Eli Zaretskii <eliz@gnu.org> writes:

>> From: Spencer Baugh <sbaugh@janestreet.com>
>> Cc: 70217@debbugs.gnu.org,  monnier@iro.umontreal.ca
>> Date: Tue, 28 May 2024 14:16:30 -0400
>> 
>> > and (b) please do not use examples with repeated characters, because
>> > they can lead readers to make the wrong conclusions due to accidental
>> > situations.  For example, AFAIU valid candidates for "b*/c*" include
>> > "bcdxyz/c1234" and also "b/x/y/z/c/1/2/3", but readers might
>> > mistakenly think that "b*" stands for a string made only of "b", or
>> > that there can be only one slash and it must precede "c".  Avoiding
>> > repeated characters prevents such misunderstandings.
>> 
>> Excellent point, fixed.
>
> Thanks.
>
>> > But please (a) don't use "glob" and file wildcard notation, use
>> > regexps instead;
>> 
>> True, I removed the word "glob", I agree that's confusing since
>> e.g. [a-z] or {foo,bar} are valid globs but not valid in
>> partial-completion.
>> 
>> Note however that "*" is literally valid syntax with partial-completion,
>> where as the regexp notation (".*") is not.  The partial-completion
>> documentation already mentions this in (info "(emacs) Completion
>> Styles").  So I slightly reworded it and continued using "*".
>
> Please don't.  I really meant what I wrote: "glob" is confusing to
> users, because of the file-name wildcards connotation.
>
> The natural way of describing string patterns in Emacs is regular
> expressions, not globs.

Just to be clear, if you type C-h v ffap-*-path TAB it will complete to
variables whose name starts with "ffap-" and end with "-path".  This is
a partial-completion feature which has nothing to do with globs.

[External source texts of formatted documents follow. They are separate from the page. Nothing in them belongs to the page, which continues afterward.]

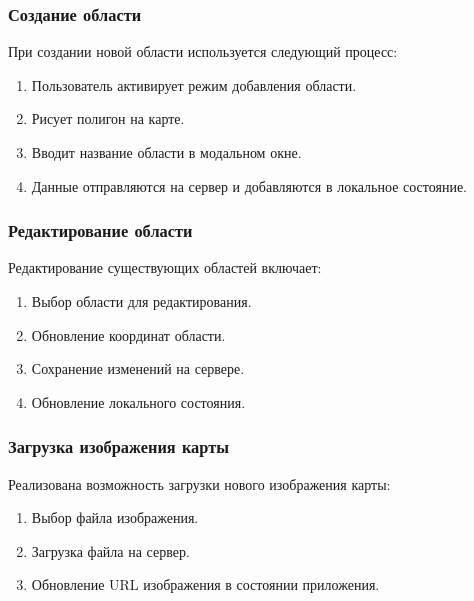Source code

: \subsubsection{Создание области}
При создании новой области используется следующий процесс:
\begin{enumerate}
    \item Пользователь активирует режим добавления области.
    \item Рисует полигон на карте.
    \item Вводит название области в модальном окне.
    \item Данные отправляются на сервер и добавляются в локальное состояние.
\end{enumerate}

\subsubsection{Редактирование области}
Редактирование существующих областей включает:
\begin{enumerate}
    \item Выбор области для редактирования.
    \item Обновление координат области.
    \item Сохранение изменений на сервере.
    \item Обновление локального состояния.
\end{enumerate}

\subsubsection{Загрузка изображения карты}

Реализована возможность загрузки нового изображения карты:
\begin{enumerate}
    \item Выбор файла изображения.
    \item Загрузка файла на сервер.
    \item Обновление URL изображения в состоянии приложения.
\end{enumerate}
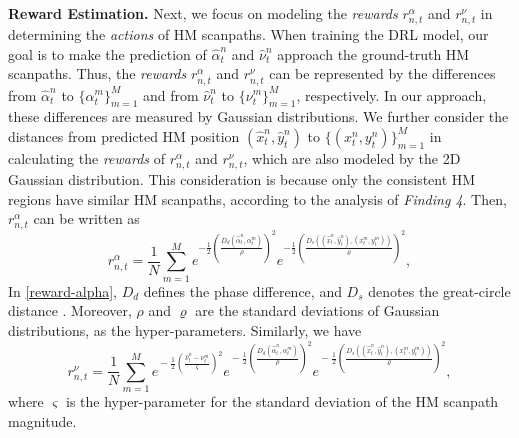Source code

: \documentclass[10pt,journal,compsoc]{IEEEtran}
\begin{document}
\textbf{Reward Estimation.}
Next, we focus on modeling the \textit{rewards} $r^{\alpha}_{n,t}$ and $r^{\nu}_{n,t}$ in determining the \textit{actions} of HM scanpaths.
When training the DRL model, our goal is to make the prediction of $\hat{\alpha}^n_{t}$ and $\hat{\nu}^n_{t}$ approach the ground-truth HM scanpaths.
Thus, the  \textit{rewards} $r^{\alpha}_{n,t}$ and $r^{\nu}_{n,t}$ can be represented by the differences from $\hat{\alpha}^n_{t}$  to $\{{\alpha}^m_{t}\}_{m=1}^M$ and from $\hat{\nu}^n_{t}$ to $\{{\nu}^m_{t}\}_{m=1}^M$, respectively.
In our approach, these differences are measured by Gaussian distributions.
We further consider the distances from predicted HM position $(\hat{x}^n_t,\hat{y}^n_t)$ to $\{(x^{n}_{t},y^{n}_{t})\}_{m=1}^M$ in calculating the \textit{rewards} of $r^{\alpha}_{n,t}$ and $r^{\nu}_{n,t}$, which are also modeled by the 2D Gaussian distribution.
This consideration is because only the consistent HM regions have similar HM scanpaths, according to the analysis of \textit{Finding 4}.
Then, $r^{\alpha}_{n,t}$ can be written as
\begin{equation}
\label{reward-alpha}
r^{\alpha}_{n,t} = \frac{1}{N}\sum_{m=1}^{M} e^{-\frac{1}{2}\left(\frac{D_d(\hat{\alpha}^n_{t}, \alpha^m_{t})}{\rho}\right)^2} e^{-\frac{1}{2}\left(\frac{D_s((\hat{x}^n_{t},\hat{y}^n_{t}),(x^m_{t},y^m_{t}))}{\varrho}\right)^2},
\end{equation}
In \eqref{reward-alpha}, $D_d$ defines the phase difference, and $D_s$ denotes the great-circle distance \cite{shumaker1984astronomical}. Moreover, $\rho$ and $\varrho$ are the standard deviations of Gaussian distributions, as the hyper-parameters. Similarly, we have
\begin{equation}
\label{reward-nu}
r^{\nu}_{n,t} \!\!=\!\! \frac{1}{N}\!\sum_{m=1}^{M}\!
e^{\!-\frac{1}{2}\left(\!{\frac{\hat{\nu}^n_{t}-\nu^{m}_{t}}{\varsigma}}\!\right)^2} \! e^{\!-\frac{1}{2}\left(\!\frac{D_d(\hat{\alpha}^n_{t}, \alpha^m_{t})}{\rho}\!\right)^2} \!\!e^{\!-\frac{1}{2}\left(\!\frac{D_s((\hat{x}^n_{t},\hat{y}^n_{t}),(x^m_{t},y^m_{t}))}{\varrho}\!\right)^2},
\end{equation}
where $\varsigma$ is the hyper-parameter for the standard deviation of the HM scanpath magnitude.
\end{document}

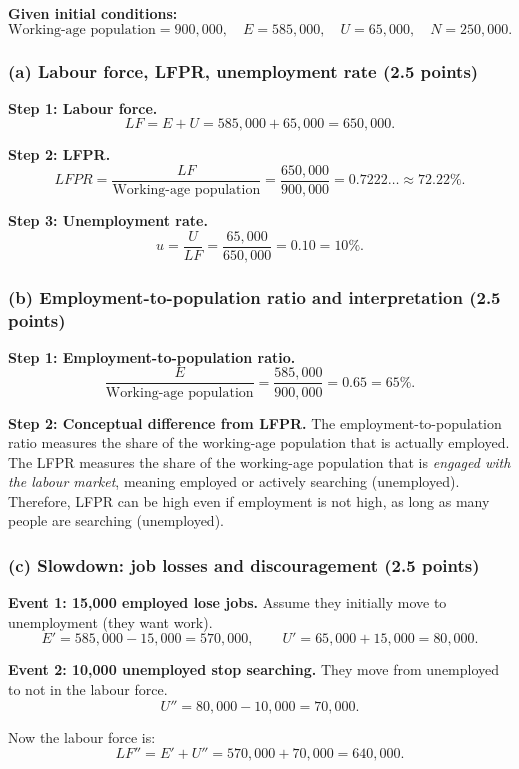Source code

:\documentclass[11pt]{article}
\begin{document}
\textbf{Given initial conditions:}
\[
\text{Working-age population} = 900{,}000,\quad
E = 585{,}000,\quad
U = 65{,}000,\quad
N = 250{,}000.
\]

\subsubsection*{(a) Labour force, LFPR, unemployment rate (2.5 points)}

\textbf{Step 1: Labour force.}
\[
LF = E + U = 585{,}000 + 65{,}000 = 650{,}000.
\]

\textbf{Step 2: LFPR.}
\[
LFPR = \frac{LF}{\text{Working-age population}}
= \frac{650{,}000}{900{,}000}
= 0.7222\ldots \approx 72.22\%.
\]

\textbf{Step 3: Unemployment rate.}
\[
u = \frac{U}{LF}
= \frac{65{,}000}{650{,}000}
= 0.10 = 10\%.
\]

\subsubsection*{(b) Employment-to-population ratio and interpretation (2.5 points)}

\textbf{Step 1: Employment-to-population ratio.}
\[
\frac{E}{\text{Working-age population}}
= \frac{585{,}000}{900{,}000}
= 0.65 = 65\%.
\]

\textbf{Step 2: Conceptual difference from LFPR.}
The employment-to-population ratio measures the share of the working-age population that is actually employed.
The LFPR measures the share of the working-age population that is \emph{engaged with the labour market}, meaning employed or actively searching (unemployed).
Therefore, LFPR can be high even if employment is not high, as long as many people are searching (unemployed).

\subsubsection*{(c) Slowdown: job losses and discouragement (2.5 points)}

\textbf{Event 1: 15,000 employed lose jobs.} Assume they initially move to unemployment (they want work).
\[
E' = 585{,}000 - 15{,}000 = 570{,}000,
\qquad
U' = 65{,}000 + 15{,}000 = 80{,}000.
\]

\textbf{Event 2: 10,000 unemployed stop searching.} They move from unemployed to not in the labour force.
\[
U'' = 80{,}000 - 10{,}000 = 70{,}000.
\]

Now the labour force is:
\[
LF'' = E' + U'' = 570{,}000 + 70{,}000 = 640{,}000.
\]
\end{document}
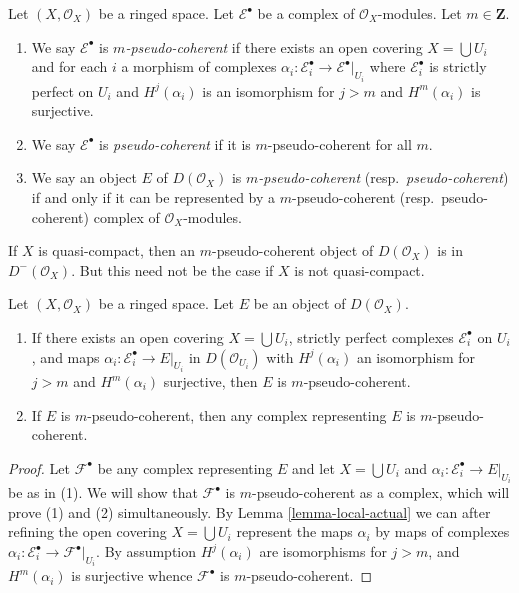 \begin{definition}
\label{definition-pseudo-coherent}
Let $(X, \mathcal{O}_X)$ be a ringed space. Let $\mathcal{E}^\bullet$
be a complex of $\mathcal{O}_X$-modules. Let $m \in \mathbf{Z}$.
\begin{enumerate}
\item We say $\mathcal{E}^\bullet$ is {\it $m$-pseudo-coherent}
if there exists an open covering $X = \bigcup U_i$ and for each $i$
a morphism of complexes
$\alpha_i : \mathcal{E}_i^\bullet \to \mathcal{E}^\bullet|_{U_i}$
where $\mathcal{E}_i^\bullet$ is strictly perfect on $U_i$ and
$H^j(\alpha_i)$ is an isomorphism for $j > m$ and $H^m(\alpha_i)$
is surjective.
\item We say $\mathcal{E}^\bullet$ is {\it pseudo-coherent}
if it is $m$-pseudo-coherent for all $m$.
\item We say an object $E$ of $D(\mathcal{O}_X)$ is
{\it $m$-pseudo-coherent} (resp.\ {\it pseudo-coherent})
if and only if it can be represented by a $m$-pseudo-coherent
(resp.\ pseudo-coherent) complex of $\mathcal{O}_X$-modules.
\end{enumerate}
\end{definition}

\noindent
If $X$ is quasi-compact, then an $m$-pseudo-coherent object
of $D(\mathcal{O}_X)$ is in $D^-(\mathcal{O}_X)$. But this need
not be the case if $X$ is not quasi-compact.

\begin{lemma}
\label{lemma-pseudo-coherent-independent-representative}
Let $(X, \mathcal{O}_X)$ be a ringed space. Let $E$ be an object
of $D(\mathcal{O}_X)$.
\begin{enumerate}
\item If there exists an open covering $X = \bigcup U_i$,
strictly perfect complexes $\mathcal{E}_i^\bullet$ on $U_i$, and
maps $\alpha_i : \mathcal{E}_i^\bullet \to E|_{U_i}$ in
$D(\mathcal{O}_{U_i})$ with $H^j(\alpha_i)$ an isomorphism for $j > m$
and $H^m(\alpha_i)$ surjective, then $E$ is $m$-pseudo-coherent.
\item If $E$ is $m$-pseudo-coherent, then any complex representing
$E$ is $m$-pseudo-coherent.
\end{enumerate}
\end{lemma}

\begin{proof}
Let $\mathcal{F}^\bullet$ be any complex representing $E$
and let $X = \bigcup U_i$ and
$\alpha_i : \mathcal{E}_i^\bullet \to E|_{U_i}$ be as in (1).
We will show that $\mathcal{F}^\bullet$ is $m$-pseudo-coherent
as a complex, which will prove (1) and (2) simultaneously.
By Lemma \ref{lemma-local-actual}
we can after refining the open covering $X = \bigcup U_i$
represent the maps $\alpha_i$ by maps of complexes
$\alpha_i : \mathcal{E}_i^\bullet \to \mathcal{F}^\bullet|_{U_i}$.
By assumption
$H^j(\alpha_i)$ are isomorphisms for $j > m$, and $H^m(\alpha_i)$
is surjective whence $\mathcal{F}^\bullet$ is
$m$-pseudo-coherent.
\end{proof}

I agree that the natural way of describing string patterns in Emacs is
regular expressions, not globs.  There are no globs in this docstring.
I am mentioning only * which is what partial-completion natively
supports.  * has nothing to do with globs, it is a feature of
partial-completion which is similar but distinct from shell globs.

partial-completion works in terms of * not regular expressions, so it
would be confusing to use a regular expression here.